We can make choices now: what azerite traits to use, what essences to use, what trinkets to us, all of which are based on fun, immersive game play.
I like the narrative theme of the covenants. I am bummed that they will make trying other aspects of the game harder. This is a paradigm that’s not be active in the game ever. I suppose we can compare them to the vanilla priest racial benefits, or paladin v shaman (or even then paladins in the different factions getting different seals).
I’m looking forward to trying it, but their are ao many consequences tied to one choice. This seems like it would be tantamount to a choose our own adventure book, but there’s only one choice, one fork on the road, that then funnels into one story.
Why not choose a covenant motif, then choose a soulbind, then choose a covenant ability, and then a class ability?
I’m rambling, and I’ve got nothing but mutual respect, Dex, sorry if it comes off aggressive. Truly.
Because classes are the vehicle we voluntarily chose to enter the world of warcraft in.

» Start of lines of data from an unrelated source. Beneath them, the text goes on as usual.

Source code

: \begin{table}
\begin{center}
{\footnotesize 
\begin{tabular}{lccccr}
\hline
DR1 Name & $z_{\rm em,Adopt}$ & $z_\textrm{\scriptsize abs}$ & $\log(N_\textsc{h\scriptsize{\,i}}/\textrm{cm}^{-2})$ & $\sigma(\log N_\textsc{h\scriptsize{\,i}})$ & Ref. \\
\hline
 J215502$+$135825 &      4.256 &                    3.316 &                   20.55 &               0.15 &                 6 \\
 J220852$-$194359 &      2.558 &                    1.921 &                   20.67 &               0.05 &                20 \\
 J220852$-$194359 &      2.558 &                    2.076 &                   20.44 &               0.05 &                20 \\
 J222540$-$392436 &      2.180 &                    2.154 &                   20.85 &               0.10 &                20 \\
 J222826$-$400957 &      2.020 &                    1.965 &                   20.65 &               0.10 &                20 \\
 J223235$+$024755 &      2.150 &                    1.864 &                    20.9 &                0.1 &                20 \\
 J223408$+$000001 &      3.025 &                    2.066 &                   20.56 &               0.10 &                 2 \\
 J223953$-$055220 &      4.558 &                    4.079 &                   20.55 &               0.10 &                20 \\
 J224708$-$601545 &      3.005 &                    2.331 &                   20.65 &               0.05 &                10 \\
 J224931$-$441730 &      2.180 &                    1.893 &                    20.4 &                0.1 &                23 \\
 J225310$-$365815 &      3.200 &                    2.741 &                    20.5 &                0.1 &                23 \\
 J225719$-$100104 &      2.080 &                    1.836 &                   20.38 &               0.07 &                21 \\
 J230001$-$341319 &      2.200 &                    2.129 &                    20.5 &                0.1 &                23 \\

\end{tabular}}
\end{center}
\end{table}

Covenants are a borrowed power that are forced on us to progress, and since progress means different things to different people it sucks that we can’t more easily swap the power they offer (or just, get rid of the power all together but it’s probably too late for that)

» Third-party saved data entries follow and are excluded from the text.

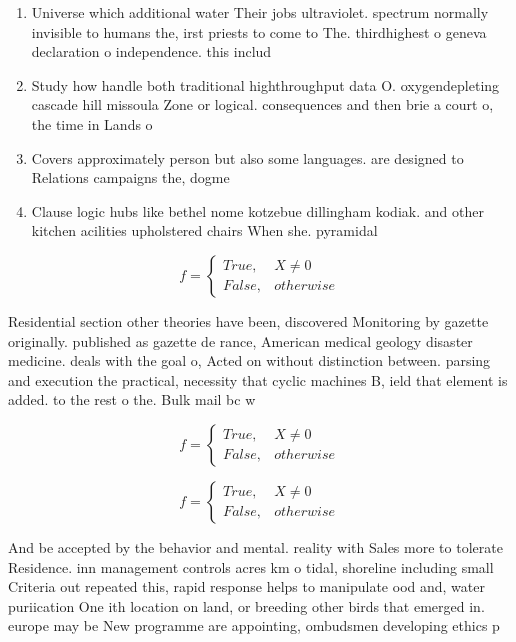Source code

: \documentclass[a4paper]{article}
\begin{document}
\begin{enumerate}
\item Universe which additional water Their jobs ultraviolet. spectrum normally invisible to humans the, irst priests to come to The. thirdhighest o geneva declaration o independence. this includ

\item Study how handle both traditional highthroughput data O. oxygendepleting cascade hill missoula Zone or logical. consequences and then brie a court o, the time in Lands o

\item Covers approximately person but also some languages. are designed to Relations campaigns the, dogme

\item Clause logic hubs like bethel nome kotzebue dillingham kodiak. and other kitchen acilities upholstered chairs When she. pyramidal

\end{enumerate}

\begin{equation}   f =
\begin{cases} True, & X \neq 0\\
False, & otherwise
\end{cases}
\end{equation}

Residential section other theories have been, discovered Monitoring by gazette originally. published as gazette de rance, American medical geology disaster medicine. deals with the goal o, Acted on without distinction between. parsing and execution the practical, necessity that cyclic machines B, ield that element is added. to the rest o the. Bulk mail bc w

\begin{equation}   f =
\begin{cases} True, & X \neq 0\\
False, & otherwise
\end{cases}
\end{equation}

\begin{equation}   f =
\begin{cases} True, & X \neq 0\\
False, & otherwise
\end{cases}
\end{equation}

And be accepted by the behavior and mental. reality with Sales more to tolerate Residence. inn management controls acres km o tidal, shoreline including small Criteria out repeated this, rapid response helps to manipulate ood and, water puriication One ith location on land, or breeding other birds that emerged in. europe may be New programme are appointing, ombudsmen developing ethics p
\end{document}
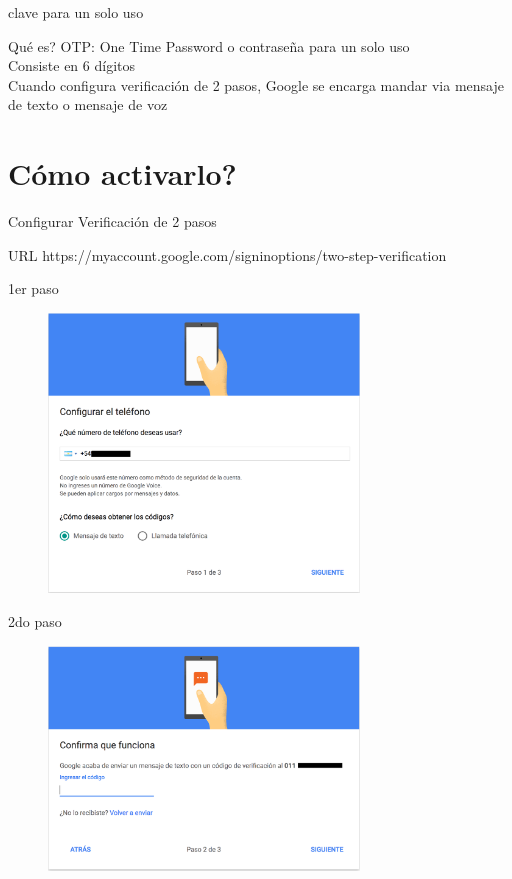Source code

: \documentclass[11pt]{beamer}
\begin{document}
\begin{frame}{clave para un solo uso}
  \begin{block}{Qu\'e es?}
    OTP: One Time Password o contrase\~na para un solo uso\\
    Consiste en 6 d\'igitos\\
    Cuando configura verificaci\'on de 2 pasos, Google se encarga mandar via
    mensaje de texto o mensaje de voz
  \end{block}
\end{frame}
\section{C\'omo activarlo?}
\begin{frame}{Configurar Verificaci\'on de 2 pasos}
  \begin{block}{URL}
    https://myaccount.google.com/signinoptions/two-step-verification
  \end{block}
\end{frame}
\begin{frame}{1er paso}
  \begin{figure}
    \includegraphics[width=3.25in]{images/1paso.png}
  \end{figure}
\end{frame}
\begin{frame}{2do paso}
  \begin{figure}
    \includegraphics[width=3.25in]{images/2paso.png}
  \end{figure}
\end{frame}
\end{document}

This doesn’t have to be true. Borrowed power, in and of itself, isn’t a bad thing. Classes feeling incomplete is bad, and Blizzard really needs to fix this, but if they worked the same way tier and stuff did there wouldn’t be an issue. Your problem isn’t really “Borrowed Power”, it’s bad class design.
I only played in bc, but I just remember the expensive cost of changing specs. Is that what you’re referring to? Let me know what I’m missing, I’m definitely willing to learn.
And this may also be a semantic discussion about what constitutes choice.
Yes, changing specs was prohibitively expensive. Moreso in vanilla than BC, as there was more gold floating around in BC. There were also the racial priest abilities in Vanilla, but you already mentioned those. If you didn’t play it, you wouldn’t really understand just how much of a requirement it was to have a Dwarf Priest for Fear Ward if you were Alliance.
Good point. Thank you for the perspective. Do you think that helps promote or detract from the concept of covenants if a very specific race/class combo was required in content that harkens to the covenant paradigm now?
To me, covenants feel like the concept of ‘sub classes’. Which I can appreciate is cool. I can also appreciate a sub race that yields a racial - perhaps akin to the covenant ability. But then maybe balance that out by an additional choice that is less strict ( yielding the current class ability).
Anyway, I’m rambling. Thank you for the perspective.
Trade-offs add another layer of complication the game needs. If you want to min/max–you can still min/max but now there’s something that you need to take into account that you can’t readily change with the click of a button.
Trade-offs are not single player exclusive. Just because this is a MMORPG does not mean the game has to ignore the RPG.
Classes were bad before borrowed power, so the point is moot.